In time, the frog returned to itself. Their split memories became one. It experienced jealousy against itself from both sides simultaneously. The frog was jealous of how the swamp had expanded and the swamp was jealous of how the frog had seen and done so much in its time away. The end result was the same for both now one, they needed more. They needed more expansion through the land and waters. They needed more of this world to be theirs. They needed a larger form to compete with those on the outside.
The swamp sits as silent as a swamp can sit. It bubbles and gurgles. The insects nearby never cease their cries. Bird in the trees sound with regular irregularity. How much of the biome is this one being? How much is separate but still apart of it. How much is completely foreign, not yet assimilated. Perhaps even the being doesn’t know at this point. A frog jumps out from the murky water and onto the land. A second follows.
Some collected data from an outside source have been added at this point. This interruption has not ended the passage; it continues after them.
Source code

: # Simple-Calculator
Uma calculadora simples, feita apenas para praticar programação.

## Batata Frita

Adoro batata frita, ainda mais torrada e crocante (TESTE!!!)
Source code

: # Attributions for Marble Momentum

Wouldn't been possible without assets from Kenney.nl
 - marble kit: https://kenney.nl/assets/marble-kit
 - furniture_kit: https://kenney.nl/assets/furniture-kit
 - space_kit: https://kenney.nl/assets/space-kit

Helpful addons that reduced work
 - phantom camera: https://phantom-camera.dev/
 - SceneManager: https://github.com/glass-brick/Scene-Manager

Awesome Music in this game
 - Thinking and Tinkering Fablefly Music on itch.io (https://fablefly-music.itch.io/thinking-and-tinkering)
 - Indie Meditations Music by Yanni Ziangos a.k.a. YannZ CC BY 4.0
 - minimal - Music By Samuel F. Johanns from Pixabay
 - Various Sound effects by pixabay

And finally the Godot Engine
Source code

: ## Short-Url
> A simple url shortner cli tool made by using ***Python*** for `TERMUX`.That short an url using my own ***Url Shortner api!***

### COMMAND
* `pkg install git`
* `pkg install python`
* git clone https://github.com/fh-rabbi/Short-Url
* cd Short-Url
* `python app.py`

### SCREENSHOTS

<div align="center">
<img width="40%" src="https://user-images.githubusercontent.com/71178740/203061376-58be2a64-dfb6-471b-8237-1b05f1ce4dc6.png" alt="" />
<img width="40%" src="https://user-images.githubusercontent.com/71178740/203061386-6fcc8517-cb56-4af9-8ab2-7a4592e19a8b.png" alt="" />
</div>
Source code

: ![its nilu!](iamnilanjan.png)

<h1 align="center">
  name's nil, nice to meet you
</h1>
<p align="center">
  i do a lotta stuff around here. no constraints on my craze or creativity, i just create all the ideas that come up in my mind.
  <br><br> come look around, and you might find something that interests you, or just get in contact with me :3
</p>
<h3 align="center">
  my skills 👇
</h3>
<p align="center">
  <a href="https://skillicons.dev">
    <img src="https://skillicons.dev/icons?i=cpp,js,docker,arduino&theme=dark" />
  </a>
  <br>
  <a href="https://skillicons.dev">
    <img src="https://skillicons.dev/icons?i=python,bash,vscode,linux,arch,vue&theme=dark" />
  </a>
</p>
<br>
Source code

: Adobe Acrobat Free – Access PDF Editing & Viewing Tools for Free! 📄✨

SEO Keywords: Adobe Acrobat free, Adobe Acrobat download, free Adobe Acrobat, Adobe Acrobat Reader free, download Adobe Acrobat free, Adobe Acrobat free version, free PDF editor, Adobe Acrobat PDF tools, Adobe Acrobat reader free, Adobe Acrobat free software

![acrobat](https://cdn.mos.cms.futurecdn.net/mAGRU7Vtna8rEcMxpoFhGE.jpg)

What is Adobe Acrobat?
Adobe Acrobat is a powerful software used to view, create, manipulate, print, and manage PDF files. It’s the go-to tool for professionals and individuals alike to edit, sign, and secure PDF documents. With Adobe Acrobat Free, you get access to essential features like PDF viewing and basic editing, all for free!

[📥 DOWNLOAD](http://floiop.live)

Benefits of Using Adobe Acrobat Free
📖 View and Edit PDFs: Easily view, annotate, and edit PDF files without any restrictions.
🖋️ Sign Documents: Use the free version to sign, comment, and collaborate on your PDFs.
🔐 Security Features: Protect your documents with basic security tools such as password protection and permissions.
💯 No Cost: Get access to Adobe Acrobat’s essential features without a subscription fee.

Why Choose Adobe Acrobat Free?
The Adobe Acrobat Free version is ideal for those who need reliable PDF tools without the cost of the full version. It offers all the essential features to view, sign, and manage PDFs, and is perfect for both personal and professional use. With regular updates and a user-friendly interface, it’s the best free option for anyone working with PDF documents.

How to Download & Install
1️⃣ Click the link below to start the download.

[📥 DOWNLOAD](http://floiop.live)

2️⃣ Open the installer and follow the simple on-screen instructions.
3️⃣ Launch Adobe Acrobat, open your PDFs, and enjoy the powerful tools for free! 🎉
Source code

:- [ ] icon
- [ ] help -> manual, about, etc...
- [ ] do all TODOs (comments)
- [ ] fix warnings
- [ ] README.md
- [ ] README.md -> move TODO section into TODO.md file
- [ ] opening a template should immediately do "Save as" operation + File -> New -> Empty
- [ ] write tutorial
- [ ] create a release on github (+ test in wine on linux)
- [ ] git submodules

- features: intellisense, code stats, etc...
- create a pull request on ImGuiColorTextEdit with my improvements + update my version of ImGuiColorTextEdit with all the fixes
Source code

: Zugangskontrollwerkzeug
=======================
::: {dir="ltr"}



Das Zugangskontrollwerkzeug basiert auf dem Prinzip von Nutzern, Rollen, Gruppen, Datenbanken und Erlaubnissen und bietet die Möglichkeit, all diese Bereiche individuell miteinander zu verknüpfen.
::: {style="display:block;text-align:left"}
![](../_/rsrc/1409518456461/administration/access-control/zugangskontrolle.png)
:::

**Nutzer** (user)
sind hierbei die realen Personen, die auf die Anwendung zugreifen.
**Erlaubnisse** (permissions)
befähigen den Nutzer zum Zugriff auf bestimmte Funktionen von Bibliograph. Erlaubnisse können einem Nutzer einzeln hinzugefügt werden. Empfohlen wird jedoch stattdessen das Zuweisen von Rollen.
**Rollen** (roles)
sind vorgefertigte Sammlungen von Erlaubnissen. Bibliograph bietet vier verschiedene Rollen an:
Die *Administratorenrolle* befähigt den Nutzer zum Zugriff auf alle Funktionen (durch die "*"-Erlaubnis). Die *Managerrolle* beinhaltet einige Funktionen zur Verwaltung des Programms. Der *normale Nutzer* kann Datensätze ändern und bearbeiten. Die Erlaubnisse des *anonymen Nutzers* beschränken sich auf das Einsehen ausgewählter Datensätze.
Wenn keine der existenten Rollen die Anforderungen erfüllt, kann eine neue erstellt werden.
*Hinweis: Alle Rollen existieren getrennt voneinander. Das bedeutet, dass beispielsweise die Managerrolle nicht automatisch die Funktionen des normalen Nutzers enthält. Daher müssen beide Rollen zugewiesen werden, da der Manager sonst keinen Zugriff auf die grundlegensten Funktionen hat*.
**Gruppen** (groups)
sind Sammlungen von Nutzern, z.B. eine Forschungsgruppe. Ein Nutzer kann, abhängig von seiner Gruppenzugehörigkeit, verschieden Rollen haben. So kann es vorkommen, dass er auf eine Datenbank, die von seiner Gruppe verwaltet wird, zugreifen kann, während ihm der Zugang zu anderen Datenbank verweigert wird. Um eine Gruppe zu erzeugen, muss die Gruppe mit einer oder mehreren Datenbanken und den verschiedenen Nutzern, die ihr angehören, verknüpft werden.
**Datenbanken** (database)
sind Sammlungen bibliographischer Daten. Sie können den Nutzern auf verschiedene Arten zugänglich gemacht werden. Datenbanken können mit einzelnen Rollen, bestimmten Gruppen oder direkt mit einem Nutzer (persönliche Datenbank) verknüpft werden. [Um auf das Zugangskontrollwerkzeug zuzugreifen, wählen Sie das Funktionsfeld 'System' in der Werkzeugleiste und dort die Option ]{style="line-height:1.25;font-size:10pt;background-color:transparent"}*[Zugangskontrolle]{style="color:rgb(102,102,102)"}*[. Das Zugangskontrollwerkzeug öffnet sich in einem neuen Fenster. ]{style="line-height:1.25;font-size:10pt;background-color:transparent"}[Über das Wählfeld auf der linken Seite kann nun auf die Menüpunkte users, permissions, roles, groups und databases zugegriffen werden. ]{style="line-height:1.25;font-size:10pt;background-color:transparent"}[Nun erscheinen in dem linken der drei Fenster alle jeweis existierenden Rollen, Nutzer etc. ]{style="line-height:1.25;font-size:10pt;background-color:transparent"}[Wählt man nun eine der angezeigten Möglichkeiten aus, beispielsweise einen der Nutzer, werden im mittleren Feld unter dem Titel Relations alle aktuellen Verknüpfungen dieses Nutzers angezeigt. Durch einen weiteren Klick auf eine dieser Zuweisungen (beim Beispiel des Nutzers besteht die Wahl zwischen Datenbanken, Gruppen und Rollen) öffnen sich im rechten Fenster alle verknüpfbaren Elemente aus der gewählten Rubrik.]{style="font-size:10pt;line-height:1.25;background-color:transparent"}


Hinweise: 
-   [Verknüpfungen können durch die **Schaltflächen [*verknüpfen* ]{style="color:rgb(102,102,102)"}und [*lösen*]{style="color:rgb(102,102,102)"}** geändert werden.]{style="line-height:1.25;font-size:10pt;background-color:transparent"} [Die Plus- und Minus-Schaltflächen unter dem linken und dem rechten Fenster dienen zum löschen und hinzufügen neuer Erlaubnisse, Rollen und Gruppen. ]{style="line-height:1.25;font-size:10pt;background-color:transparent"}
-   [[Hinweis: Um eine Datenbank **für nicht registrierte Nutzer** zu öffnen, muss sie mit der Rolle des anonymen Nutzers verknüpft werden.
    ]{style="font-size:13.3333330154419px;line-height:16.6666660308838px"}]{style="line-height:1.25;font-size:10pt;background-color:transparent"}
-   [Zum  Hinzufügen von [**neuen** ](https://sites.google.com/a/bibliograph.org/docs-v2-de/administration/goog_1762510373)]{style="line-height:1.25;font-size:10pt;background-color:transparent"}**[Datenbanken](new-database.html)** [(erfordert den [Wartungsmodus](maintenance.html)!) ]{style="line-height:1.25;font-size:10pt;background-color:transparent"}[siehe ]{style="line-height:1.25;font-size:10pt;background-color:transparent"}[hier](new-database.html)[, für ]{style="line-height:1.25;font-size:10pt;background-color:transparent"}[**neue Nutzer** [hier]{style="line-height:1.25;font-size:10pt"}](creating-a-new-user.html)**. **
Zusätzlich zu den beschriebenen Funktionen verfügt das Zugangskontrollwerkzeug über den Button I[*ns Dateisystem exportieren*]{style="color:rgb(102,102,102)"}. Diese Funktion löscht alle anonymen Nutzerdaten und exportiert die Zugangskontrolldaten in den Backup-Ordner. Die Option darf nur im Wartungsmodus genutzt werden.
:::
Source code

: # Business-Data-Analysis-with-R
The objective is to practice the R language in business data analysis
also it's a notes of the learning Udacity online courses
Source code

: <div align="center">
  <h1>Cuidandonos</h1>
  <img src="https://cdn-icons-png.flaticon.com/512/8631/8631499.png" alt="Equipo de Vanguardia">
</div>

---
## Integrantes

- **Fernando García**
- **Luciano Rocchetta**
Soon, too many bound from the swamp. They converge on a planned spot near a fallen tree. They pile on one another and writhe and croak as more and more join the fray. The shape of a human body starts to emerge. The frogs begin to melt into one another. Their dividing lines divide them no longer until eventually they are all one again. A new one. A one seen before on its long frog journey about in the world. Now, it pushes itself off the ground with its newly created limbs. It stumbles. It didn’t absorb one of this kind, it only recreated this body from its own memories, so the control isn’t what it could be. It pushes up again and stands for a second before losing balance and falling. It picks itself off the ground and braces against the fallen tree. It tries to take a step and starts to stumble, but instead catches itself by forming a new leg underneath it. It does this for some distance before it fully falls again. Instead of picking itself up from the ground, frogs leap upward from the fallen body forming a new torso and head as they re-merge into themselves in the air. It continues in this way for some time, before it actually starts to get the hang of this walking thing. It would be even more time before it would look like it knew how to walk to others, but no amount of perfection in the walk would disguise its true nature from the humans it would soon meet. They were more concerned with the looks of the being and they would scream before it silenced them and absorbed them and only then did it learn how it would fit in with them—by sticking to the shadows.